§ WHAT THE TASK ASKS: Draw out every line with the word "cual" from the listing below.

§ PROVIDED RECORDS:
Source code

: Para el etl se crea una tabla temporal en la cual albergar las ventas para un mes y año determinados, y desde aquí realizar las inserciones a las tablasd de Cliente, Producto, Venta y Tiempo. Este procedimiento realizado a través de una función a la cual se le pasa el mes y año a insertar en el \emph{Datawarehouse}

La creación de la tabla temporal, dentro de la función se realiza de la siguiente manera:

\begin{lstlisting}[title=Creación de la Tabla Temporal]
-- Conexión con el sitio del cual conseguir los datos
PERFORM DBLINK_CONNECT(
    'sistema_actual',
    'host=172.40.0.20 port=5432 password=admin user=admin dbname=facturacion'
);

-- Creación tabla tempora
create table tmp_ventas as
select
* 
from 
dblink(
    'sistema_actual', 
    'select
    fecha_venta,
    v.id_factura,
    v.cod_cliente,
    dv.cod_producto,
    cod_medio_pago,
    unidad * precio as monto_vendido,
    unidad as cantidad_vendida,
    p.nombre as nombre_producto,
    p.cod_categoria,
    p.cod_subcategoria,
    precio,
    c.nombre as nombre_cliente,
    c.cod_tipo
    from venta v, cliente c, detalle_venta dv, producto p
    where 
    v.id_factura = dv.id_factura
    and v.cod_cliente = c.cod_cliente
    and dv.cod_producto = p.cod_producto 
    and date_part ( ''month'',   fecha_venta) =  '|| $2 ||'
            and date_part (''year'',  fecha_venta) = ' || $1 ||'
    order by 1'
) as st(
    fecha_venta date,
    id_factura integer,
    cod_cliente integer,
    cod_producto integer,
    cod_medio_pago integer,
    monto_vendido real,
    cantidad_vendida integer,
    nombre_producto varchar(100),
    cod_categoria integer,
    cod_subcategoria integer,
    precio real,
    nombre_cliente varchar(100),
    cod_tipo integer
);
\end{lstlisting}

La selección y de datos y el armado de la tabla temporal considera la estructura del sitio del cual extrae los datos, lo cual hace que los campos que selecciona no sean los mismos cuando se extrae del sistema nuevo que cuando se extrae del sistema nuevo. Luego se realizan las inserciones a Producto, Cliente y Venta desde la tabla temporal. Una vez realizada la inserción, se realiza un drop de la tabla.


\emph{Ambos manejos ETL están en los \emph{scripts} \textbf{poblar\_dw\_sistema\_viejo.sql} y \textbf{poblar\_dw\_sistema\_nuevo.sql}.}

§ TASK RESPONSE:
: Para el etl se crea una tabla temporal en la cual albergar las ventas para un mes y año determinados, y desde aquí realizar las inserciones a las tablasd de Cliente, Producto, Venta y Tiempo. Este procedimiento realizado a través de una función a la cual se le pasa el mes y año a insertar en el \emph{Datawarehouse}
-- Conexión con el sitio del cual conseguir los datos
La selección y de datos y el armado de la tabla temporal considera la estructura del sitio del cual extrae los datos, lo cual hace que los campos que selecciona no sean los mismos cuando se extrae del sistema nuevo que cuando se extrae del sistema nuevo. Luego se realizan las inserciones a Producto, Cliente y Venta desde la tabla temporal. Una vez realizada la inserción, se realiza un drop de la tabla.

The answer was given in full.